Comment tenir un objectif de perte de poids sans franchir la ligne dangereuse

Perdre du poids de façon durable passe par des choix qui respectent à la fois le corps et l’esprit. Privilégiez la régularité plutôt que la vitesse : une approche qui préserve les sensations de faim et de satiété favorise le maintien à long terme du poids atteint.

Repères pratiques

Intégrez des aliments que vous aimez, mangez quand vous avez faim et arrêtez-vous quand vous êtes rassasié, plutôt que d’imposer des règles externes strictes. Favorisez une variété alimentaire pour couvrir besoins énergétiques et micronutriments, et évitez les privations qui alimentent le désir compulsif.

Quand consulter un professionnel ?

Si la perte de poids s’accompagne d’une fatigue persistante, d’une angoisse importante liée à l’alimentation, ou si votre IMC descend très bas, discutez-en avec un médecin ou un spécialiste en nutrition. Un regard extérieur aide à distinguer un changement sain d’un risque de dénutrition ou de trouble du comportement alimentaire.

Consultation médicale : professionnel de santé écoutant attentivement un patient
Un professionnel peut vous aider à distinguer une perte de poids saine d’un risque.

Erreurs fréquentes et nuances à connaître

Une erreur courante est de juger la réussite uniquement au chiffre sur la balance. Paradoxalement, les régimes sévères peuvent provoquer un regain de poids à long terme car ils perturbent les signaux internes et le métabolisme comportemental. Autre piège : poursuivre la perte par peur de la stabilisation. La « phase de stabilisation » peut être inconfortable mais elle est souvent nécessaire pour fixer un nouveau poids.

Enfin, n’oubliez pas que le poids d’équilibre a une composante génétique et une part d’histoire personnelle.

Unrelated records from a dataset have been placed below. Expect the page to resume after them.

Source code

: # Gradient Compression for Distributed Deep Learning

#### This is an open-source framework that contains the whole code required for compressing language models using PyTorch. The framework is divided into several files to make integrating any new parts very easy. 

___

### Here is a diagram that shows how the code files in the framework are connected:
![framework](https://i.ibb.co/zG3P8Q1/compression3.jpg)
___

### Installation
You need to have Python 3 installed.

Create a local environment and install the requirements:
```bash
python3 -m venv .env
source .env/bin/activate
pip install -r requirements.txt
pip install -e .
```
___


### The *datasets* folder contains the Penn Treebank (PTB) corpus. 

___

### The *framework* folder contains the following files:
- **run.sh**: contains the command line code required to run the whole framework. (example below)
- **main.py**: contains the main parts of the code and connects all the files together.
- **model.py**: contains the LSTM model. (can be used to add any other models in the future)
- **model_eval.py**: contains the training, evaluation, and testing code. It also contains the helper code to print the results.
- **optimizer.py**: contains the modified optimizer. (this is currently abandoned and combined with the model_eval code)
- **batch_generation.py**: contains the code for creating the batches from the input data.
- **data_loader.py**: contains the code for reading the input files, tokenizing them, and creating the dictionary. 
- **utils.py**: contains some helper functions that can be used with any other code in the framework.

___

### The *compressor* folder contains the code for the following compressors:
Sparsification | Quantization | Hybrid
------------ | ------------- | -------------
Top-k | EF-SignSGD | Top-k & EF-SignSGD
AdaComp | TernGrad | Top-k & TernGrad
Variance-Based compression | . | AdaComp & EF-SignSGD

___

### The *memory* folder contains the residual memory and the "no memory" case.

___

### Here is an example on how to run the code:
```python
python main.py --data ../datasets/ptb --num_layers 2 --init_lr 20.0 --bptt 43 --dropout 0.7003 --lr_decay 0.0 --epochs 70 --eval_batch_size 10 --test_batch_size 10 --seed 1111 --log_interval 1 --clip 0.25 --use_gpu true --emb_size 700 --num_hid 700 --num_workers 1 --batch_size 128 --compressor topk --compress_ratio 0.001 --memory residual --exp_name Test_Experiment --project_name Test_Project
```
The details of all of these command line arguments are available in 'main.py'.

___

Deux personnes de même taille et âge peuvent avoir des poids « santé » différents ; l’important reste la qualité de vie et l’absence de symptômes physiologiques ou psychologiques liés au poids.

  • Ne vous fiez pas qu’à l’IMC : prenez en compte vos sensations et votre énergie.
  • Évitez les privations extrêmes qui éliminent la faim et augmentent le risque de perte de plaisir.
  • Surveillez votre rapport au contrôle : si manger devient uniquement une question de règles et non de besoins, demandez conseil.
  • Faites appel à un professionnel si vous doutez ou si des signes inquiétants apparaissent.

FAQ

À quel IMC doit-on s’inquiéter pour la santé ?

On considère classiquement qu’un IMC inférieur à 16,5 relève de la dénutrition et qu’un IMC entre 16,5 et 18,5 correspond à de la maigreur, mais ces seuils ne remplacent pas l’évaluation globale de l’état de santé : énergie, menstruations, force musculaire et bien-être psychologique comptent aussi.

La faim peut-elle disparaître quand on maigrit trop ?

Oui, il arrive que la sensation de faim s’estompe lorsque l’IMC devient très bas, ce qui complique le retour à une alimentation équilibrée et peut masquer une fragilisation progressive de l’organisme.

Comment trouver son poids d’équilibre sans suivre un régime strict ?

En réapprenant à écouter vos sensations alimentaires, en privilégiant la variété et le plaisir des repas, et en adoptant des habitudes de vie durables. Le processus demande du temps et parfois l’aide d’un professionnel pour déjouer les automatismes des régimes répétés.